As the fans watched the action unfold, the experimenters monitored their brain activity using fMRI, a technique that measures brain activity in real time. The neuroimaging results revealed activation in brain regions we would expect, like the amygdala (emotion). But the fMRI data also showed something surprising: activation of the medial prefrontal cortex, which is associated with self-centered thinking. That doesn't mean simply selfish thoughts, like wanting a more expensive car, but rather thoughts that are connected to our sense of self, our personal identity. When we see something that we feel is intimately connected to our identity, the medial prefrontal cortex goes to work.
Why would a region of the brain that specializes in self-referential thinking be involved in watching emotional plays of a basketball game? In part because fans are so invested in their team's performance that they personally identify with the players, placing themselves in their idols' oversized shoes. Neuroscience research shows that as fans think about the players, they think about themselves.
It's no wonder, then, why the buzzer shot has such a powerful effect on us, why it dominates our emotions and triggers our evolutionary survival mechanisms.
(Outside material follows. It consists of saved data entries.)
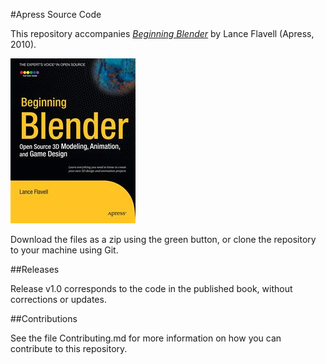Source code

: #Apress Source Code

This repository accompanies [*Beginning Blender*](http://www.apress.com/9781430231264) by Lance Flavell (Apress, 2010).

![Cover image](9781430231264.jpg)

Download the files as a zip using the green button, or clone the repository to your machine using Git.

##Releases

Release v1.0 corresponds to the code in the published book, without corrections or updates.

##Contributions

See the file Contributing.md for more information on how you can contribute to this repository.
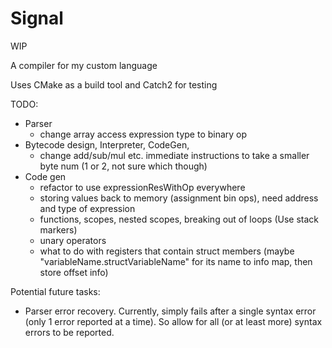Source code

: # Signal

WIP

A compiler for my custom language

Uses CMake as a build tool and Catch2 for testing

TODO:
- Parser
    - change array access expression type to binary op
- Bytecode design, Interpreter, CodeGen,
    - change add/sub/mul etc. immediate instructions to take a smaller byte num (1 or 2, not sure which though)
- Code gen
    - refactor to use expressionResWithOp everywhere
    - storing values back to memory (assignment bin ops), need address and type of expression
    - functions, scopes, nested scopes, breaking out of loops (Use stack markers)
    - unary operators
    - what to do with registers that contain struct members (maybe "variableName.structVariableName" for its name to info map, then store offset info)

Potential future tasks:
- Parser error recovery. Currently, simply fails after a single syntax error (only 1 error reported at a time). So allow for all (or at least more) syntax errors to be reported.
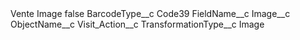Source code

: <?xml version="1.0" encoding="UTF-8"?>
<CustomMetadata xmlns="http://soap.sforce.com/2006/04/metadata" xmlns:xsi="http://www.w3.org/2001/XMLSchema-instance" xmlns:xsd="http://www.w3.org/2001/XMLSchema">
    <label>Vente Image</label>
    <protected>false</protected>
    <values>
        <field>BarcodeType__c</field>
        <value xsi:type="xsd:string">Code39</value>
    </values>
    <values>
        <field>FieldName__c</field>
        <value xsi:type="xsd:string">Image__c</value>
    </values>
    <values>
        <field>ObjectName__c</field>
        <value xsi:type="xsd:string">Visit_Action__c</value>
    </values>
    <values>
        <field>TransformationType__c</field>
        <value xsi:type="xsd:string">Image</value>
    </values>
</CustomMetadata>
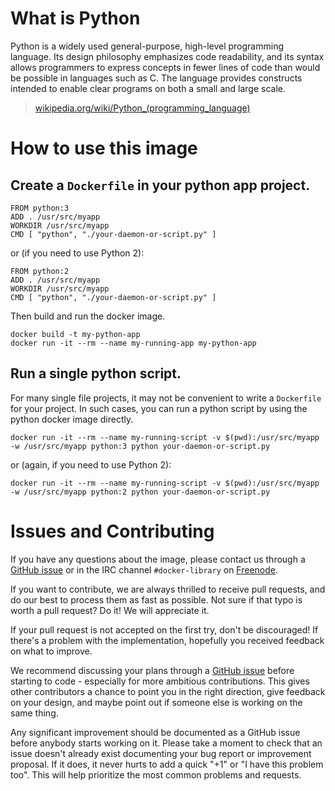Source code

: # What is Python
Python is a widely used general-purpose, high-level programming language. Its design philosophy emphasizes code readability, and its syntax allows programmers to express concepts in fewer lines of code than would be possible in languages such as C. The language provides constructs intended to enable clear programs on both a small and large scale.

> [wikipedia.org/wiki/Python_(programming_language)](https://en.wikipedia.org/wiki/Python_(programming_language))

# How to use this image

## Create a `Dockerfile` in your python app project.

    FROM python:3
    ADD . /usr/src/myapp
    WORKDIR /usr/src/myapp
    CMD [ "python", "./your-daemon-or-script.py" ]

or (if you need to use Python 2):

    FROM python:2
    ADD . /usr/src/myapp
    WORKDIR /usr/src/myapp
    CMD [ "python", "./your-daemon-or-script.py" ]

Then build and run the docker image.

    docker build -t my-python-app
    docker run -it --rm --name my-running-app my-python-app

## Run a single python script.

For many single file projects, it may not be convenient to write a `Dockerfile` for your project. In such cases, you can run a python script by using the python docker image directly.

    docker run -it --rm --name my-running-script -v $(pwd):/usr/src/myapp -w /usr/src/myapp python:3 python your-daemon-or-script.py

or (again, if you need to use Python 2):

    docker run -it --rm --name my-running-script -v $(pwd):/usr/src/myapp -w /usr/src/myapp python:2 python your-daemon-or-script.py

# Issues and Contributing

If you have any questions about the image, please contact us through a [GitHub issue](https://github.com/docker-library/python/issues) or in the IRC channel `#docker-library` on [Freenode](https://freenode.net).

If you want to contribute, we are always thrilled to receive pull requests, and do our best to process them as fast as possible. Not sure if that typo is worth a pull request? Do it! We will appreciate it.

If your pull request is not accepted on the first try, don't be discouraged! If there's a problem with the implementation, hopefully you received feedback on what to improve.

We recommend discussing your plans through a [GitHub issue](https://github.com/docker-library/python/issues) before starting to code - especially for more ambitious contributions. This gives other contributors a chance to point you in the right direction, give feedback on your design, and maybe point out if someone else is working on the same thing.

Any significant improvement should be documented as a GitHub issue before anybody starts working on it. Please take a moment to check that an issue doesn't already exist documenting your bug report or improvement proposal. If it does, it never hurts to add a quick "+1" or "I have this problem too". This will help prioritize the most common problems and requests.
Whether it's Steph Curry, LeBron, or KD releasing the shot, we live vicariously through the successes and failures of our favorite players and teams. The lesson from neuroscience, then, is something we've suspected all along: When it comes to the biggest moments in sports, it's not just a game. It's personal.
Eliezer J. Sternberg, M.D., is a resident neurologist at Yale-New Haven Hospital and the author of NeuroLogic: The Brain's Hidden Rationale Behind Irrational Behavior, out this week.